Monday, November 9, 2009

Update 11/9

Have decided to bail out of PSTIX and am going all in for the gold fund OCMGX (today at 22.65) for a total of $9,725 in OCMGX. The DOW and Gold simply want to go to the moon.

At the recent G20 meeting, the verdict in regards to the US Dollar (with our shameful leaders in agreement) is "let it sink like an boulder off a cliff". The "carry trade" is whats lifting the stock market, and Bernanke has apparently said this will continue until the unemployment rate begins to drop again, and this could be quite a while.

The overall trends here seem to be that all this money being printed is going one of two places: the stock markets and the US bond markets, neither of which have any trouble attracting huge amounts of money. But for the rest of us in Hooverville, the availability of cash is actually headed south as indicated by last week's consumer credit numbers; economist David Rosenberg says that 1/5th of all consumer credit is gone on a permanent basis so far.
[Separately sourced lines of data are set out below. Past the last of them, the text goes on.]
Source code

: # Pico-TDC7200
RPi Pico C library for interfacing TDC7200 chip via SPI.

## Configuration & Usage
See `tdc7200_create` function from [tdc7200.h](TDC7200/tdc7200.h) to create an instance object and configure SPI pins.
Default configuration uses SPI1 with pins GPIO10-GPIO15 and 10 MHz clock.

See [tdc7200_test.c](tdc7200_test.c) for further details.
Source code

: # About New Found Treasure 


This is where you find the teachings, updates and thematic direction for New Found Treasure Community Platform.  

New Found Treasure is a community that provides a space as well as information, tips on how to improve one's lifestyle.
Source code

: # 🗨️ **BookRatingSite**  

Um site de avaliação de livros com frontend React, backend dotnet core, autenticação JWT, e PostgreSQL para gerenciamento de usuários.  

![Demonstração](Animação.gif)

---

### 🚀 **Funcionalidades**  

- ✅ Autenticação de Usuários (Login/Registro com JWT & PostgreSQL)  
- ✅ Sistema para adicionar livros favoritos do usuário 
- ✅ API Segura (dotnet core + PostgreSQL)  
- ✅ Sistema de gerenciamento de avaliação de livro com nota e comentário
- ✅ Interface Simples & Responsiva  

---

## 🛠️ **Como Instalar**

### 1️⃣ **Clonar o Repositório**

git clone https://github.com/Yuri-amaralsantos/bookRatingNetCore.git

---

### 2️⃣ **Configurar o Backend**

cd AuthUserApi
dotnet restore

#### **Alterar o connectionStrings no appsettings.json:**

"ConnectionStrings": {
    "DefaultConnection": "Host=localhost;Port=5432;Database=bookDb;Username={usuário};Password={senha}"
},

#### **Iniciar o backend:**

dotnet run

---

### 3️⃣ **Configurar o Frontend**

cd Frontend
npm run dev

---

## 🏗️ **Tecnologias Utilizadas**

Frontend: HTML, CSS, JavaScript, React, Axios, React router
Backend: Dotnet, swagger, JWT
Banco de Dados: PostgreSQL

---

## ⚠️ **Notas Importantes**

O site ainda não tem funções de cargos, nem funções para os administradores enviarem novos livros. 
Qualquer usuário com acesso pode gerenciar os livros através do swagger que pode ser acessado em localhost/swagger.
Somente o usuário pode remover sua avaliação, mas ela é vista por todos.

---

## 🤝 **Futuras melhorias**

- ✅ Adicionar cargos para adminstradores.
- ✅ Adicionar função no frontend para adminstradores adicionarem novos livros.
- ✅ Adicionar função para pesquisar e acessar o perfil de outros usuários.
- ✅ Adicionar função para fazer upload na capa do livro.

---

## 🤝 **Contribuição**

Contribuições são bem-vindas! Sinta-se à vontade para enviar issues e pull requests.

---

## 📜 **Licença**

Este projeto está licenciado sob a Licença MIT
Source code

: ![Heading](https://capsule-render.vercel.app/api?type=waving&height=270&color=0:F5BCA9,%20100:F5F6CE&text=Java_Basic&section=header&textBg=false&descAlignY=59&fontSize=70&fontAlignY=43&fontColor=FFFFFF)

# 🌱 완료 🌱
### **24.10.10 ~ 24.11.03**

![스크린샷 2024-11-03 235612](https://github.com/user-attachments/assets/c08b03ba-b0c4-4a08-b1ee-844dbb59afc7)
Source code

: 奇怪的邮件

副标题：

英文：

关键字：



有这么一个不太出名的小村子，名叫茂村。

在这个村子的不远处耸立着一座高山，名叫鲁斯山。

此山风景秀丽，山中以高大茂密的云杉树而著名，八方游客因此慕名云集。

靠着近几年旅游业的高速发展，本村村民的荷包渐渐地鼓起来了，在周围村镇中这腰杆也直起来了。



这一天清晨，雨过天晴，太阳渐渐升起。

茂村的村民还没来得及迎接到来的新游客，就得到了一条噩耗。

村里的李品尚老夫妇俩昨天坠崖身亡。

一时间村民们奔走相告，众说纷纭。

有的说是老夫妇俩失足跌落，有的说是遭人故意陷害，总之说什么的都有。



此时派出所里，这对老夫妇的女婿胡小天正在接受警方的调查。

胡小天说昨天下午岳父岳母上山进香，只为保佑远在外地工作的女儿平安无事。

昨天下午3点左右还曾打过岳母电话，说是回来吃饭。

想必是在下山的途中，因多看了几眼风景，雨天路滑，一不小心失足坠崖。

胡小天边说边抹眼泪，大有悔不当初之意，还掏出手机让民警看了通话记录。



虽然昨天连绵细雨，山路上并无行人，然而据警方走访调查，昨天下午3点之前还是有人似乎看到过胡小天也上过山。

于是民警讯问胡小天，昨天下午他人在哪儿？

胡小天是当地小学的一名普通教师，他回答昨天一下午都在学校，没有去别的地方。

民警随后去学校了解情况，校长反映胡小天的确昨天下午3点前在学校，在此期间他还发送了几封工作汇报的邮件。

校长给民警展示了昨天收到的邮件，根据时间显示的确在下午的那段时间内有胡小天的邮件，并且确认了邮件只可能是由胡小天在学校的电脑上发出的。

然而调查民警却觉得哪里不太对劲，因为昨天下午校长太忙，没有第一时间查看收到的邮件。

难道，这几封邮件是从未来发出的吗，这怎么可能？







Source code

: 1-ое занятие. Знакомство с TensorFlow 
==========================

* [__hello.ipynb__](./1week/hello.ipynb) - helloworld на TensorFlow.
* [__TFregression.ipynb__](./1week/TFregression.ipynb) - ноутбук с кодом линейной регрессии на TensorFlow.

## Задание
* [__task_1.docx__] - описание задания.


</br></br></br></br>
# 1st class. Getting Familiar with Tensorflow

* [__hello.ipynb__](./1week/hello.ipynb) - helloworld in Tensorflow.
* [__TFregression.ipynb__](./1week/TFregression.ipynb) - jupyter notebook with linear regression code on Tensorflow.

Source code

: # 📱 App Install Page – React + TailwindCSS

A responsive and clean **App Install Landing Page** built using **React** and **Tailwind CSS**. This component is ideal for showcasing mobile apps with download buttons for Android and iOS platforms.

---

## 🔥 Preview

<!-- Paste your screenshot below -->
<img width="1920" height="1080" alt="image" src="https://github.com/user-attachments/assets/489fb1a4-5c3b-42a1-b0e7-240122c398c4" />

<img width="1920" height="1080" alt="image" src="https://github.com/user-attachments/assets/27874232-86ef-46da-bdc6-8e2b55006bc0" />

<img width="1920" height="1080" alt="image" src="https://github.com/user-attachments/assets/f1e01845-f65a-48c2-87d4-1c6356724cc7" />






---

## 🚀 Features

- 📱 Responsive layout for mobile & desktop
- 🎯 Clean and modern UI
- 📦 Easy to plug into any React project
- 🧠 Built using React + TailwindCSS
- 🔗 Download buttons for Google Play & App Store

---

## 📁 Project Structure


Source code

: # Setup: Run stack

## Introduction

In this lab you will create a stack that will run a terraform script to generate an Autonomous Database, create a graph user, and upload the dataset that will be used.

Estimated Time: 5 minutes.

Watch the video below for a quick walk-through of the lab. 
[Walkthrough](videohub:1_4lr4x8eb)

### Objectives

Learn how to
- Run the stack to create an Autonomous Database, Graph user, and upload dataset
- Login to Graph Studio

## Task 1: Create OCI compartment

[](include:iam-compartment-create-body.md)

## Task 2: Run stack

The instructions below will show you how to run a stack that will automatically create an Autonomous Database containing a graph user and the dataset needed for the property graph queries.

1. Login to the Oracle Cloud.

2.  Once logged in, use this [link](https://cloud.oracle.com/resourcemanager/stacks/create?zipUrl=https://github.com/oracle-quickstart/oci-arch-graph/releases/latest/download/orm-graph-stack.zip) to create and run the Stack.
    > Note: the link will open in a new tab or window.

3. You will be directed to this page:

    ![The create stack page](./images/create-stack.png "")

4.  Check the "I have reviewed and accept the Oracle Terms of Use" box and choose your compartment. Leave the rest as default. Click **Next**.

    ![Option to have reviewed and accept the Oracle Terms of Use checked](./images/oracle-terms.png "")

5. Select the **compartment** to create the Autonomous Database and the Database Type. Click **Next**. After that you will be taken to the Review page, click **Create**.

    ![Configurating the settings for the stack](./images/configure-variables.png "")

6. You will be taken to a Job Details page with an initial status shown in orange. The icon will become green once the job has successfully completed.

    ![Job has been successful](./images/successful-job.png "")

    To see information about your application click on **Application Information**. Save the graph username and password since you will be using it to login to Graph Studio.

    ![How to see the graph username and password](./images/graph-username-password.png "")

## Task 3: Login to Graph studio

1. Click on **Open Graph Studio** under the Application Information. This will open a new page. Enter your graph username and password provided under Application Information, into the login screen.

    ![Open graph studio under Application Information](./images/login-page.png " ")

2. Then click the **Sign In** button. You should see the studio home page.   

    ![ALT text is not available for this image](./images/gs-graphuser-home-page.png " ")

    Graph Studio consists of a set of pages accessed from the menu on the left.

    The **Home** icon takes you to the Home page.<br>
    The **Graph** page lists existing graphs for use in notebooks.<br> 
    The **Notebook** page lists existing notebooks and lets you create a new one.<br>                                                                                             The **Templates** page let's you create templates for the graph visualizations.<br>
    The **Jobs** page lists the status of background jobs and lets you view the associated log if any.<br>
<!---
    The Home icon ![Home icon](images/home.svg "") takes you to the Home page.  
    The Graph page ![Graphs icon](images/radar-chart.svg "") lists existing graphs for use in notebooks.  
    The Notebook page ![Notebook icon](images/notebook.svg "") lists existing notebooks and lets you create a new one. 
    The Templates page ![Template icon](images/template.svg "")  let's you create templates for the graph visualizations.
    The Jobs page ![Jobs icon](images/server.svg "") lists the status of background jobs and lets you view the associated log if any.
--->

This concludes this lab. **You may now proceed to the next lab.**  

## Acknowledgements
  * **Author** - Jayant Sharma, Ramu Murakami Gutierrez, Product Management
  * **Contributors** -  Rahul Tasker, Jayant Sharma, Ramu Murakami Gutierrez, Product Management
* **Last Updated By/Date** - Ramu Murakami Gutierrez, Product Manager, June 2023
Worse, the value of the dollar versus crude oil is going down, making basic goods more and more expensive at a time when unemployment is rising and available credit is sinking.

There is a consequence to this, and that consequence will be inflation.. by year's end I can see gas hitting $3.00/gal and if this continues unabated, will near $4.00/gal next summer. Food (which is transported by truck in most cases) will also go up in price. Worse, I honestly think the Obama Administration could care less (because of environmental reasons) if gas hits $4.00/gal. But they should care for economic reasons; this means consumers will have less to spend and to pay bills with, affecting retail stores and loan default rates.

Once again, this is going to end very badly.